Heidi Kreeger
Colonization is the Answer?
While researching Abraham Lincoln and his view on abolitionism, I came
across an interesting fact that he, along with his political heroes Henry Clay
and Thomas Jefferson, believed that colonization could resolve issues around
slavery. Most were of the opinion that Africa or central America was the right
choice, but they often spoken in general terms as well about the “distant shore”
they would take emancipated slaves to.
I originally stumbled on this information on the History Channel website,
and it reports that for the majority of his political career, Lincoln believed
that colonization was the right choice.
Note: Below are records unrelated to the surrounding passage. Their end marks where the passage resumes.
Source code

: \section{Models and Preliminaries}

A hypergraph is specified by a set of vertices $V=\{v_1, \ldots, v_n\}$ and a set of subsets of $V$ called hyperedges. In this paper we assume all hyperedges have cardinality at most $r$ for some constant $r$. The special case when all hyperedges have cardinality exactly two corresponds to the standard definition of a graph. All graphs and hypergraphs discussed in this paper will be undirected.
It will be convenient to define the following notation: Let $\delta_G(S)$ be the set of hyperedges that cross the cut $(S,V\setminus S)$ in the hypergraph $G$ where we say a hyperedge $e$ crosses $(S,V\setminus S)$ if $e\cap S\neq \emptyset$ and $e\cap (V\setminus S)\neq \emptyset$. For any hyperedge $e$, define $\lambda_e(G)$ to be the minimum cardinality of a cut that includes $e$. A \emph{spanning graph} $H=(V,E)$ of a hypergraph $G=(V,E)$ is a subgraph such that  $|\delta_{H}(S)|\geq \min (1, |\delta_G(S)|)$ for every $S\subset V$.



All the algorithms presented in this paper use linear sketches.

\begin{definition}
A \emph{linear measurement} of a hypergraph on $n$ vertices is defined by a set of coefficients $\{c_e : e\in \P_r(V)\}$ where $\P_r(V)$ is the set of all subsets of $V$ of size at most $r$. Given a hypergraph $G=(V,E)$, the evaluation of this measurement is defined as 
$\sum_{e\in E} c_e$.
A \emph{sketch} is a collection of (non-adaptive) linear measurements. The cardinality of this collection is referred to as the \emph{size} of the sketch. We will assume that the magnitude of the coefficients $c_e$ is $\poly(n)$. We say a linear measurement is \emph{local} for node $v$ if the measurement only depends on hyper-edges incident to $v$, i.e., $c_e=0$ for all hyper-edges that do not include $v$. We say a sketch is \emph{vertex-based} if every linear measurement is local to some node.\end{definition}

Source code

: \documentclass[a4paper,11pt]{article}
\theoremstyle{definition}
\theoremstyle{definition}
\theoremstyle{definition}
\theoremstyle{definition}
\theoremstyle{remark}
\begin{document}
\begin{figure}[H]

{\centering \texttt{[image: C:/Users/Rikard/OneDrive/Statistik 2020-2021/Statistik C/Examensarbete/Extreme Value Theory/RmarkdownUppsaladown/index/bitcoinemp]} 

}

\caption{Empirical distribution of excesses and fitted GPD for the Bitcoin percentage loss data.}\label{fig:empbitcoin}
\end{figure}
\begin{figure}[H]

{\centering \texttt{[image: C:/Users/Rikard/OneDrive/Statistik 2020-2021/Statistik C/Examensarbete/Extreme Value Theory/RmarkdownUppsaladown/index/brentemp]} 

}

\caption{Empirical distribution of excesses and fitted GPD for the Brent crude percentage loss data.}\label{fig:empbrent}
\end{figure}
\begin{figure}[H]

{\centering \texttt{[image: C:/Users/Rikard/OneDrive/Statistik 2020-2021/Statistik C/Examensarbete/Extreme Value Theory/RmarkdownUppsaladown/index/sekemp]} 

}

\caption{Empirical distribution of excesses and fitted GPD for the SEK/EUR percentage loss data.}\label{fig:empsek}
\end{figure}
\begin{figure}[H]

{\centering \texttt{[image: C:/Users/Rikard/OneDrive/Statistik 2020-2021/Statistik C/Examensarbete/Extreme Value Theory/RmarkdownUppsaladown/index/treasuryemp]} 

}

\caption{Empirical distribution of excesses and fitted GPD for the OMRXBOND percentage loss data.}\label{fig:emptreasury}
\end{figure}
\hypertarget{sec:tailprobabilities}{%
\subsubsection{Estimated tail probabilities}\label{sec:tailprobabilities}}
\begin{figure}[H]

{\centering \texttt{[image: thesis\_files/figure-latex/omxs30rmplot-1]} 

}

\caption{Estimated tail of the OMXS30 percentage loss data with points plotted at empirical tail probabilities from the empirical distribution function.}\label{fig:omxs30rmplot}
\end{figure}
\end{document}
After he gave the Emancipation
Proclamation, he never mentioned it publicly again, however, according to the
website:
“Lincoln
first publicly advocated for colonization in 1852, and in 1854 said that his
first instinct would be “to free all the slaves, and send them to Liberia…Nearly
a decade later, even as he edited the draft of the preliminary Emancipation
Proclamation in August of 1862, Lincoln hosted a delegation of freed slaves at
the White House in the hopes of getting their support on a plan for colonization
in Central America. Given the “differences” between the two races and the
hostile attitudes of whites towards blacks, Lincoln argued, it would be “better
for us both, therefore, to be separated.”
It
seems that until the moment when he gave the Emancipation Proclamation Lincoln
was set on the idea of colonization. It is hard in the modern day to fathom why
this would seem the logical choice but there was a lot of fear during this time
about emancipated slaves revolting, or otherwise destroying the nation from
within.
The fact that Thomas Jefferson held this viewpoint as well is also a
tough pill to swallow. Here again is a man that we credit with so many great
accomplishments, and acknowledge that he played a huge part in shaping the
beginnings of our country. This demonstrates just how deeply entrenched slavery
was in our country’s founding. In a letter to Edward Coles in 1814, Jefferson
expressed his viewpoint that:
“I
have seen no proposition so expedient on the whole, as that as emancipation of
those born after a given day, and of their education and expatriation after a
given age. This would give time for a gradual extinction of that species of
labour & substitution of another, and lessen the severity of the shock which an
operation so fundamental cannot fail to produce… In the mean time they are pests
in society by their idleness, and the depredations to which this leads them.
Their amalgamation with the other color produces a degradation to which no lover
of his country, no lover of excellence in the human character can innocently
consent.”
Essentially Jefferson proposes that slowly “weeding” emancipated slaves out of
the country would allow the nation the opportunity to adjust to a new way of
operating. He fears that they will be directionless and helpless, which combined
with the intermingling of races will create an opportunity for the country’s
foundations to be compromised. This must have been a fear very common to the
average American citizen, particularly in the south.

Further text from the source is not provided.